■ **PROBLEM**
Would you output all the entries below without altering a word?

■ **Dataset entries**

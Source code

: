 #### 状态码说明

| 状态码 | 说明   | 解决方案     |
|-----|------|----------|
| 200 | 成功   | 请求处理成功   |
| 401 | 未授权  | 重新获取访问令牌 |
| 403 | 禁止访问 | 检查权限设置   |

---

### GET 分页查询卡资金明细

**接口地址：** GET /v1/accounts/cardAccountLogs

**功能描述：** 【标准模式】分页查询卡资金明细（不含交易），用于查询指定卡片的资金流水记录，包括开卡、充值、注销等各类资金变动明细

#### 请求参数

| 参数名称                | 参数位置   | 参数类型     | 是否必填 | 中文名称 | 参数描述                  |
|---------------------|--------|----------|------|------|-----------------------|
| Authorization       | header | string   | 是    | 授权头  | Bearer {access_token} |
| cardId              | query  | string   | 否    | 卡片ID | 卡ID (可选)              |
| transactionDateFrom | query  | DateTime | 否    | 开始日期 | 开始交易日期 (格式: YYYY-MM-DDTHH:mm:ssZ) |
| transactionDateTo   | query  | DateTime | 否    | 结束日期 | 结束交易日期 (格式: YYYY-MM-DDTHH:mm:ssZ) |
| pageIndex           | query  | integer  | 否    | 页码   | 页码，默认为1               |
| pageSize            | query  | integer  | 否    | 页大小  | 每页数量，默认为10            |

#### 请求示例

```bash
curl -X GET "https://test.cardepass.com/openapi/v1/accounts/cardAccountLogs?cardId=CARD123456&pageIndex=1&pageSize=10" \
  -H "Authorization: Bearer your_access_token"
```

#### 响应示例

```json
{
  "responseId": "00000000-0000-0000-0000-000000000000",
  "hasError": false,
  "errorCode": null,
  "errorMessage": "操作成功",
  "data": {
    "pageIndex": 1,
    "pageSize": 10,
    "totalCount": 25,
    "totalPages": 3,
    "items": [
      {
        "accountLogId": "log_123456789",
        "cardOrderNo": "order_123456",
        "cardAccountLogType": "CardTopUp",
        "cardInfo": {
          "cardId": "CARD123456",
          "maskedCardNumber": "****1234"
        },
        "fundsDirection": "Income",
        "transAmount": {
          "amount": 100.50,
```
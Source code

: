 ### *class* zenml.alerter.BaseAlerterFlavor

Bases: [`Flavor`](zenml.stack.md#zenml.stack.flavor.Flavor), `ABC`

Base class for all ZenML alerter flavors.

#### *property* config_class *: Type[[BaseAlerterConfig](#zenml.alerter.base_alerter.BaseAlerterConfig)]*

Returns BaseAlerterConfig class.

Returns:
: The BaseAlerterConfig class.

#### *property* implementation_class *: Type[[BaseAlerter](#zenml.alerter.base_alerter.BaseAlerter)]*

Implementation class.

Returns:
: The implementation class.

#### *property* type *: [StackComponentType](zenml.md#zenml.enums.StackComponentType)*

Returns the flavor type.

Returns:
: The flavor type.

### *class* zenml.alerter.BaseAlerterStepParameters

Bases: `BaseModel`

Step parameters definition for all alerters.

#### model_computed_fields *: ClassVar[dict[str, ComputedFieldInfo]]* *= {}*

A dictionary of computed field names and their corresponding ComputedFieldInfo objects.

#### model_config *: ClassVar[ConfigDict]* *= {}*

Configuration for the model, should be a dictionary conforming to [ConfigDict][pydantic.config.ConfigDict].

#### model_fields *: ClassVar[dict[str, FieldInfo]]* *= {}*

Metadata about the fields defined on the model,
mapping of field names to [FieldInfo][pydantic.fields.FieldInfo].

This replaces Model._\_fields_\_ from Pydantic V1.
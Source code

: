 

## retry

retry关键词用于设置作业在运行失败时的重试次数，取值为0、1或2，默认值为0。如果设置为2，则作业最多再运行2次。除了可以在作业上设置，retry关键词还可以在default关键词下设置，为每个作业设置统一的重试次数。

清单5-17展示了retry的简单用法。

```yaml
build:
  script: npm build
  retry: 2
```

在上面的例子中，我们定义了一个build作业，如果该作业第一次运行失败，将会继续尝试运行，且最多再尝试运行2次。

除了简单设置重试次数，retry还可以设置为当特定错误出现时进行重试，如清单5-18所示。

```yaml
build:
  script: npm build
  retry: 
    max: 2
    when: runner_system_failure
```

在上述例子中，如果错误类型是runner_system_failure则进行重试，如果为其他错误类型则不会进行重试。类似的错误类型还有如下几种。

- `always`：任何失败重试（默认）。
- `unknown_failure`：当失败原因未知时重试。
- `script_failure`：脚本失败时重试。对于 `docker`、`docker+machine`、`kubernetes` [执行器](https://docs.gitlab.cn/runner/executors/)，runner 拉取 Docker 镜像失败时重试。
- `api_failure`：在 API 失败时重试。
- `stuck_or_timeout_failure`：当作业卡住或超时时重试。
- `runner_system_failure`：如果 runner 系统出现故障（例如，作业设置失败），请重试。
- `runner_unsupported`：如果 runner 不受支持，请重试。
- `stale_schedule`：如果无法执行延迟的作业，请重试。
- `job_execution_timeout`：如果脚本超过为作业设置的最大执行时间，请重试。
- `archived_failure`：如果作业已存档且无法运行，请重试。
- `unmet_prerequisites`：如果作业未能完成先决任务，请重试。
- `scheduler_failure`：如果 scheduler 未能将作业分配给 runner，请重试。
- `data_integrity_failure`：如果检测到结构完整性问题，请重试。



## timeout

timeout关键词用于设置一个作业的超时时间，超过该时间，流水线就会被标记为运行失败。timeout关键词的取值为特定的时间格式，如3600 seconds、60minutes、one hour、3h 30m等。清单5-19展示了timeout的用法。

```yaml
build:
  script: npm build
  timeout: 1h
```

■ **EXERCISE SOLUTION**
Source code

: #### 状态码说明

| 状态码 | 说明   | 解决方案     |
|-----|------|----------|
| 200 | 成功   | 请求处理成功   |
| 401 | 未授权  | 重新获取访问令牌 |
| 403 | 禁止访问 | 检查权限设置   |

---

### GET 分页查询卡资金明细

**接口地址：** GET /v1/accounts/cardAccountLogs

**功能描述：** 【标准模式】分页查询卡资金明细（不含交易），用于查询指定卡片的资金流水记录，包括开卡、充值、注销等各类资金变动明细

#### 请求参数

| 参数名称                | 参数位置   | 参数类型     | 是否必填 | 中文名称 | 参数描述                  |
|---------------------|--------|----------|------|------|-----------------------|
| Authorization       | header | string   | 是    | 授权头  | Bearer {access_token} |
| cardId              | query  | string   | 否    | 卡片ID | 卡ID (可选)              |
| transactionDateFrom | query  | DateTime | 否    | 开始日期 | 开始交易日期 (格式: YYYY-MM-DDTHH:mm:ssZ) |
| transactionDateTo   | query  | DateTime | 否    | 结束日期 | 结束交易日期 (格式: YYYY-MM-DDTHH:mm:ssZ) |
| pageIndex           | query  | integer  | 否    | 页码   | 页码，默认为1               |
| pageSize            | query  | integer  | 否    | 页大小  | 每页数量，默认为10            |

#### 请求示例

```bash
curl -X GET "https://test.cardepass.com/openapi/v1/accounts/cardAccountLogs?cardId=CARD123456&pageIndex=1&pageSize=10" \
  -H "Authorization: Bearer your_access_token"
```

#### 响应示例

```json
{
  "responseId": "00000000-0000-0000-0000-000000000000",
  "hasError": false,
  "errorCode": null,
  "errorMessage": "操作成功",
  "data": {
    "pageIndex": 1,
    "pageSize": 10,
    "totalCount": 25,
    "totalPages": 3,
    "items": [
      {
        "accountLogId": "log_123456789",
        "cardOrderNo": "order_123456",
        "cardAccountLogType": "CardTopUp",
        "cardInfo": {
          "cardId": "CARD123456",
          "maskedCardNumber": "****1234"
        },
        "fundsDirection": "Income",
        "transAmount": {
          "amount": 100.50,
```
Source code

: ### *class* zenml.alerter.BaseAlerterFlavor

Bases: [`Flavor`](zenml.stack.md#zenml.stack.flavor.Flavor), `ABC`

Base class for all ZenML alerter flavors.

#### *property* config_class *: Type[[BaseAlerterConfig](#zenml.alerter.base_alerter.BaseAlerterConfig)]*

Returns BaseAlerterConfig class.

Returns:
: The BaseAlerterConfig class.

#### *property* implementation_class *: Type[[BaseAlerter](#zenml.alerter.base_alerter.BaseAlerter)]*

Implementation class.

Returns:
: The implementation class.

#### *property* type *: [StackComponentType](zenml.md#zenml.enums.StackComponentType)*

Returns the flavor type.

Returns:
: The flavor type.

### *class* zenml.alerter.BaseAlerterStepParameters

Bases: `BaseModel`

Step parameters definition for all alerters.

#### model_computed_fields *: ClassVar[dict[str, ComputedFieldInfo]]* *= {}*

A dictionary of computed field names and their corresponding ComputedFieldInfo objects.

#### model_config *: ClassVar[ConfigDict]* *= {}*

Configuration for the model, should be a dictionary conforming to [ConfigDict][pydantic.config.ConfigDict].

#### model_fields *: ClassVar[dict[str, FieldInfo]]* *= {}*

Metadata about the fields defined on the model,
mapping of field names to [FieldInfo][pydantic.fields.FieldInfo].

This replaces Model._\_fields_\_ from Pydantic V1.
Source code

: 

## retry

retry关键词用于设置作业在运行失败时的重试次数，取值为0、1或2，默认值为0。如果设置为2，则作业最多再运行2次。除了可以在作业上设置，retry关键词还可以在default关键词下设置，为每个作业设置统一的重试次数。

清单5-17展示了retry的简单用法。

```yaml
build:
  script: npm build
  retry: 2
```

在上面的例子中，我们定义了一个build作业，如果该作业第一次运行失败，将会继续尝试运行，且最多再尝试运行2次。

除了简单设置重试次数，retry还可以设置为当特定错误出现时进行重试，如清单5-18所示。

```yaml
build:
  script: npm build
  retry: 
    max: 2
    when: runner_system_failure
```

在上述例子中，如果错误类型是runner_system_failure则进行重试，如果为其他错误类型则不会进行重试。类似的错误类型还有如下几种。

- `always`：任何失败重试（默认）。
- `unknown_failure`：当失败原因未知时重试。
- `script_failure`：脚本失败时重试。对于 `docker`、`docker+machine`、`kubernetes` [执行器](https://docs.gitlab.cn/runner/executors/)，runner 拉取 Docker 镜像失败时重试。
- `api_failure`：在 API 失败时重试。
- `stuck_or_timeout_failure`：当作业卡住或超时时重试。
- `runner_system_failure`：如果 runner 系统出现故障（例如，作业设置失败），请重试。
- `runner_unsupported`：如果 runner 不受支持，请重试。
- `stale_schedule`：如果无法执行延迟的作业，请重试。
- `job_execution_timeout`：如果脚本超过为作业设置的最大执行时间，请重试。
- `archived_failure`：如果作业已存档且无法运行，请重试。
- `unmet_prerequisites`：如果作业未能完成先决任务，请重试。
- `scheduler_failure`：如果 scheduler 未能将作业分配给 runner，请重试。
- `data_integrity_failure`：如果检测到结构完整性问题，请重试。



## timeout

timeout关键词用于设置一个作业的超时时间，超过该时间，流水线就会被标记为运行失败。timeout关键词的取值为特定的时间格式，如3600 seconds、60minutes、one hour、3h 30m等。清单5-19展示了timeout的用法。

```yaml
build:
  script: npm build
  timeout: 1h
```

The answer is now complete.